Equicontinuity on a compact metric space turns pointwise to uniform convergence

Solution 1:

Let $\varepsilon>0$, we shall show that there exists an $n_0=n_0(\varepsilon)$, such that, $$ n\ge n_0\quad\Longrightarrow\quad \lvert\, f_n(x)-f(x)\rvert<\varepsilon, $$ for all $x\in K$.

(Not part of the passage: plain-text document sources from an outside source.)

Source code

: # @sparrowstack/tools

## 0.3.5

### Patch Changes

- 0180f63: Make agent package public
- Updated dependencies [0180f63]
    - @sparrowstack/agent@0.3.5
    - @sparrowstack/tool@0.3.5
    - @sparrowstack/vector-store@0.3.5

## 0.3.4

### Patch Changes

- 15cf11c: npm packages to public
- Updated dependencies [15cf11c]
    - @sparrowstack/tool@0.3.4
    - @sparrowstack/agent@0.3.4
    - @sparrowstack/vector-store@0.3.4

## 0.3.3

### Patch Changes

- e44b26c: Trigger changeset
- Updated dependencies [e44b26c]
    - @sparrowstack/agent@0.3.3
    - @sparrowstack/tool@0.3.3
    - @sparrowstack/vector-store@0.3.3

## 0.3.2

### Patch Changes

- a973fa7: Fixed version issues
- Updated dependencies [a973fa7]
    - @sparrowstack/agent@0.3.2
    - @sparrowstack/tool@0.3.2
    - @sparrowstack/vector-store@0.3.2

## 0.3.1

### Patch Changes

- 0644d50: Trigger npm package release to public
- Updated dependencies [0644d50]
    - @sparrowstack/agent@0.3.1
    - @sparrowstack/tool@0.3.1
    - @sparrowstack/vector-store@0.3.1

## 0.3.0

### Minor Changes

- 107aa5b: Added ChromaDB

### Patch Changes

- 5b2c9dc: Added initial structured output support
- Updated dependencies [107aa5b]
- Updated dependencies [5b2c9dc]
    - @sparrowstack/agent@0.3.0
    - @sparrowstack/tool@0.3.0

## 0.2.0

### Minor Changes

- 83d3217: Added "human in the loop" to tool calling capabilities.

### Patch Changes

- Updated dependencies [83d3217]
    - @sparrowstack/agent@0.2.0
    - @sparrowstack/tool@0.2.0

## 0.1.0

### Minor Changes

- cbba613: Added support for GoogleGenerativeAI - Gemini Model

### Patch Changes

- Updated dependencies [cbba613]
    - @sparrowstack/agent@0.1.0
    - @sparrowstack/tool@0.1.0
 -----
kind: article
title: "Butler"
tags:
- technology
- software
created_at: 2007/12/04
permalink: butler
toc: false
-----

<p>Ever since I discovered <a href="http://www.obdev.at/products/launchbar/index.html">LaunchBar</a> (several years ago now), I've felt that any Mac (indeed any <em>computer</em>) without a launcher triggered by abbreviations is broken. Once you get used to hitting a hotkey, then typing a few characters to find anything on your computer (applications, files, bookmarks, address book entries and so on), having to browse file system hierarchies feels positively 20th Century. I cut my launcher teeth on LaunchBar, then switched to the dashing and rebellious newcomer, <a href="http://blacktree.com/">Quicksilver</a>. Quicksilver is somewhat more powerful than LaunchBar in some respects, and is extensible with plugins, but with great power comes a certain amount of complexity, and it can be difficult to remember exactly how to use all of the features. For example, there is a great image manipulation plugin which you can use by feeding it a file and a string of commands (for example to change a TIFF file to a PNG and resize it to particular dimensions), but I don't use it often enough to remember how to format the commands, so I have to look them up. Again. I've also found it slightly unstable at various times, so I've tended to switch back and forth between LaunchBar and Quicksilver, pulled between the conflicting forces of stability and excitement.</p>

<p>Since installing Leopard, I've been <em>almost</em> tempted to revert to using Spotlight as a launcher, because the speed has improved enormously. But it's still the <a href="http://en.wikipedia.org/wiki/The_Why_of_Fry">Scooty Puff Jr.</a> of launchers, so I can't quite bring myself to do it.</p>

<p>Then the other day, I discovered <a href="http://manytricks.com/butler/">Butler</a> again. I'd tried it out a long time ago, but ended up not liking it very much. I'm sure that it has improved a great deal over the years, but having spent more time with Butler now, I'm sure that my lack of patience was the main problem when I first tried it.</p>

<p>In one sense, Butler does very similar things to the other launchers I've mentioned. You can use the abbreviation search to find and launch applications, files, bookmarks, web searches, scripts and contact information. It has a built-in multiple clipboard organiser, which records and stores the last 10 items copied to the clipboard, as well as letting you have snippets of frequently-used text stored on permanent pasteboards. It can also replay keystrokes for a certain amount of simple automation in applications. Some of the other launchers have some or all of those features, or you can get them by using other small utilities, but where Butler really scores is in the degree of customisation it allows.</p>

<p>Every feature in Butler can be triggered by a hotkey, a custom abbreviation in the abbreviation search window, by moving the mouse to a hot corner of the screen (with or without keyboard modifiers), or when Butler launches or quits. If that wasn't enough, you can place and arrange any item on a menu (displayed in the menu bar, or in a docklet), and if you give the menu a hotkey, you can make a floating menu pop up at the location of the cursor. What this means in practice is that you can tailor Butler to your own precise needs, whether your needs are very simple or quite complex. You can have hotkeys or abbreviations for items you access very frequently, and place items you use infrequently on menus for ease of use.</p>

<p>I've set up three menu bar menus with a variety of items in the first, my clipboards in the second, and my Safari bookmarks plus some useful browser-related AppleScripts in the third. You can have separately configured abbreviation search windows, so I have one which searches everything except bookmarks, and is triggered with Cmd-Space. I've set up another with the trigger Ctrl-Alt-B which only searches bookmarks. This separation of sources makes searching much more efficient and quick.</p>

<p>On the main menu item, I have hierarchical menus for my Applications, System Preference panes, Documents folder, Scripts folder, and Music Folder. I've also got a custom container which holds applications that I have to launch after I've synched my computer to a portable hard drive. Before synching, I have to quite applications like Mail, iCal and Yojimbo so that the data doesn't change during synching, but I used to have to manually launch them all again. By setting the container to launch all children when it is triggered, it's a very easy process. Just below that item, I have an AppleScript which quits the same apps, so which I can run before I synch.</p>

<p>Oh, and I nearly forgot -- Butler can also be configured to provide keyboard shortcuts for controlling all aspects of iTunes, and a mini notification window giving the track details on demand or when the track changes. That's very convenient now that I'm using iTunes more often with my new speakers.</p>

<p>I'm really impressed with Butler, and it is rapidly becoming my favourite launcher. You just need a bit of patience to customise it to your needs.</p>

1. As $\{f_n\}$ is equicontinuous, there exists a $\delta>0$, such that for all $x,y\in K$: $$ d(x,y)<\delta\quad\Longrightarrow\quad \lvert\, f_n(x)-f_n(y)\rvert<\frac{\varepsilon}{3}, \tag{1} $$ for all $n\in\mathbb N$. If we let $n\to\infty$, then $(1)$ implies that $$ d(x,y)<\delta\quad\Longrightarrow\quad \lvert\, f(x)-f(y)\rvert\le \frac{\varepsilon}{3}, $$

2. Since $K$ is compact, it can be covered by finitely many balls of radius $\delta$, i.e., there exist $k\in\mathbb N$ and $z_1,\ldots,z_k\in K$, such that $$ K\subset B(z_1,\delta)\cup\cdots\cup B(z_k,\delta). $$

3. As $f_n(z_j)\to f(z_j)$, for $j=1,\ldots,k$, we can find $n_0$, such that $$ n\ge n_0\quad\Longrightarrow\quad \lvert\, f_n(z_j)-f(z_j)\rvert<\frac\varepsilon 3, $$ for all $j=1,\ldots,k$.

4. Finally, if $x\in K$ and $n\ge n_0$, then there exists a $j\in\{1,\ldots,k\}$, for which $x\in B(z_j,\delta)$, and hence $$ \lvert\, f_n(x)-f(x)\rvert\le \lvert\, f_n(x)-f_n(z_j)\rvert +\lvert\, f_n(z_j)-f(z_j)\rvert +\lvert\, f(z_j)-f(x)\rvert< \frac{\varepsilon}{3}+\frac{\varepsilon}{3}+\frac{\varepsilon}{3}={\varepsilon}. $$ Ὅπερ ἔδει δεῖξαι.